:: Task goal ::
As the answer, give every line of the records that includes the word "library".

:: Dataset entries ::
========

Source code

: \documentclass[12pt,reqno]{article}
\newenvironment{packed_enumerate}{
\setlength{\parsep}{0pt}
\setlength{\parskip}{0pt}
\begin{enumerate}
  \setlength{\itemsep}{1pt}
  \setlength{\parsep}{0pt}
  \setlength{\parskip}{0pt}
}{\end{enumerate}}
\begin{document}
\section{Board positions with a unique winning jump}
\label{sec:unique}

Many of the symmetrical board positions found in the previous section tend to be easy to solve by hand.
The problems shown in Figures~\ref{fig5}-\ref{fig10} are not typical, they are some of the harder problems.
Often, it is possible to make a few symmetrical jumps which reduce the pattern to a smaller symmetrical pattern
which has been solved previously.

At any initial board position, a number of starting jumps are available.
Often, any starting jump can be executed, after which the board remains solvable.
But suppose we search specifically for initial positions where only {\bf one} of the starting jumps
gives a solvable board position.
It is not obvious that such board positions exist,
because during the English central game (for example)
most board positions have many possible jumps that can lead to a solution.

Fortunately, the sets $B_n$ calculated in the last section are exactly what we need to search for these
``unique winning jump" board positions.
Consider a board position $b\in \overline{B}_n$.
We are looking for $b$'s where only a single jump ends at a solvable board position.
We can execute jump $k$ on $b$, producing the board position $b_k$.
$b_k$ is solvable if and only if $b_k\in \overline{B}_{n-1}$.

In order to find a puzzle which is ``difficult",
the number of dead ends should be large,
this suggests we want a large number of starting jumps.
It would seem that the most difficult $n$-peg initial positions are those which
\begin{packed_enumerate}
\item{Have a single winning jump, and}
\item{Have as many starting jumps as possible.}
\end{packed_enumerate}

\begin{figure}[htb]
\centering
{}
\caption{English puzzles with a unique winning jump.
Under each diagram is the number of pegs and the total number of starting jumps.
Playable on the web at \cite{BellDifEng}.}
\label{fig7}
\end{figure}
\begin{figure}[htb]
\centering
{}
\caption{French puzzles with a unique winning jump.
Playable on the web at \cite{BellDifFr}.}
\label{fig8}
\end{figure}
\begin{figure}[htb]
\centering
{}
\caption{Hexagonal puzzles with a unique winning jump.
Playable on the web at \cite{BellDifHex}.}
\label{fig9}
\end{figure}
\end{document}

========

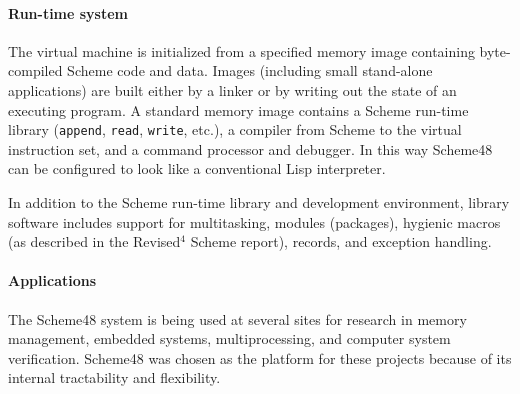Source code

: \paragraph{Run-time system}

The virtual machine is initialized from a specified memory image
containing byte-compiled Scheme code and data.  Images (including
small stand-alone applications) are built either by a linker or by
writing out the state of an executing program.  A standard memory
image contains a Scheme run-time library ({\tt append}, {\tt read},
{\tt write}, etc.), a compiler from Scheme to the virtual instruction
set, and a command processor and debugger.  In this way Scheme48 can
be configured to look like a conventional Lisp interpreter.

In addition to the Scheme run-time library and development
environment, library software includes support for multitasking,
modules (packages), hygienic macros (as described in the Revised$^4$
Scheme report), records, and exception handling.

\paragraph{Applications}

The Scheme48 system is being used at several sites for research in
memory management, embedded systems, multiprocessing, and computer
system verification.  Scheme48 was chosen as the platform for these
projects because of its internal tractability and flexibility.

========

:: Task solution ::
image contains a Scheme run-time library ({\tt append}, {\tt read},
In addition to the Scheme run-time library and development
environment, library software includes support for multitasking,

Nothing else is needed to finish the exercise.